Der Baum

Ich liebe es in der Natur zu sein, in ihr zu lesen und von ihr zu lernen. Dabei habe ich festgestellt, dass die Natur für fast jedes Problem des gesellschaftlichen Zusammenlebens eine Lösung bereithält. Dies liegt daran, dass die Natur keine Vorurteile kennt, nicht berechnend ist, sondern immer im Fluss. In ihr werden Ungleichgewichte sofort ausgeglichen, Lücken gefüllt und Fülle und Schönheit direkt wieder hergestellt. Es gibt keine Verschwendung, sondern lediglich die optimale Nutzung der vorhandenen Mittel.

Am letzten Wochenende fuhr ich mit dem Fahrrad an einem Feld vorbei, in dessen Mitte ein einzelner Baum stand, umgeben von anderen Bäumen. Mir fiel sofort auf wie symmetrisch dieser gewachsen war, wie er sich zu allen Seiten ausbreitet und den Raum um ihn herum optimal nutzte. Während andere Bäumen die im Wald oft dicht nebeneinander stehen, sich mit ihren Ästen verhaken oder sich verbiegen müssen, um die beste Position für das Sonnenlicht zu erreichen, so hatte dieser Baum ausreichend Platz sich zu entwickeln.

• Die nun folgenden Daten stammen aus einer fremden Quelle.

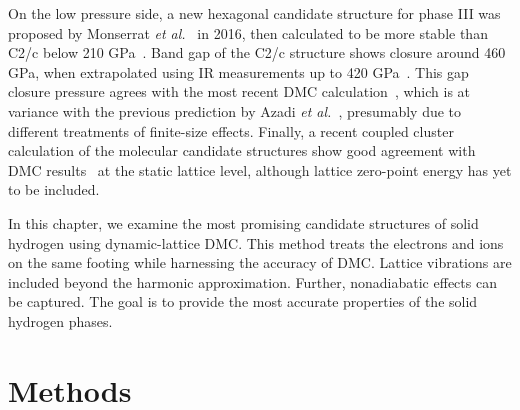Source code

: On the low pressure side, a new hexagonal candidate structure for phase III was proposed by Monserrat \textit{et al.}~\cite{Monserrat2016} in 2016, then calculated to be more stable than C2/c below 210 GPa~\cite{Azadi2019}.
Band gap of the C2/c structure shows closure around 460 GPa, when extrapolated using IR measurements up to 420 GPa~\cite{Loubeyre2020}. This gap closure pressure agrees with the most recent DMC calculation~\cite{Gorelov2019}, which is at variance with the previous prediction by Azadi \textit{et al.}~\cite{Azadi2019}, presumably due to different treatments of finite-size effects.
Finally, a recent coupled cluster calculation of the molecular candidate structures show good agreement with DMC results~\cite{Liao2019} at the static lattice level, although lattice zero-point energy has yet to be included.

In this chapter, we examine the most promising candidate structures of solid hydrogen using dynamic-lattice DMC.
This method treats the electrons and ions on the same footing while harnessing the accuracy of DMC.
Lattice vibrations are included beyond the harmonic approximation. Further, nonadiabatic effects can be captured.
The goal is to provide the most accurate properties of the solid hydrogen phases.

\section{Methods}
\label{sec:hsolid-methods}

Dabei kam mir der Gedanke, dass wenn wir unsern Kindern auch Raum geben sollten, damit sie sich in ihrer Gänze entfalten können. Dabei meine ich nicht den kleinen Raum, den abgesteckten Raum, den Raum den die Bäume am Straßenrand erhalten. Die Bäume die zurechtgestutzt werden und in Form geschnitten, so wie wir uns dies vorstellen, sodass sie den Raum, den wir ihnen angedacht haben perfekt ausfüllen. Nein, ich meine das wir unseren Kindern den Raum geben sollten, den sie brauchen.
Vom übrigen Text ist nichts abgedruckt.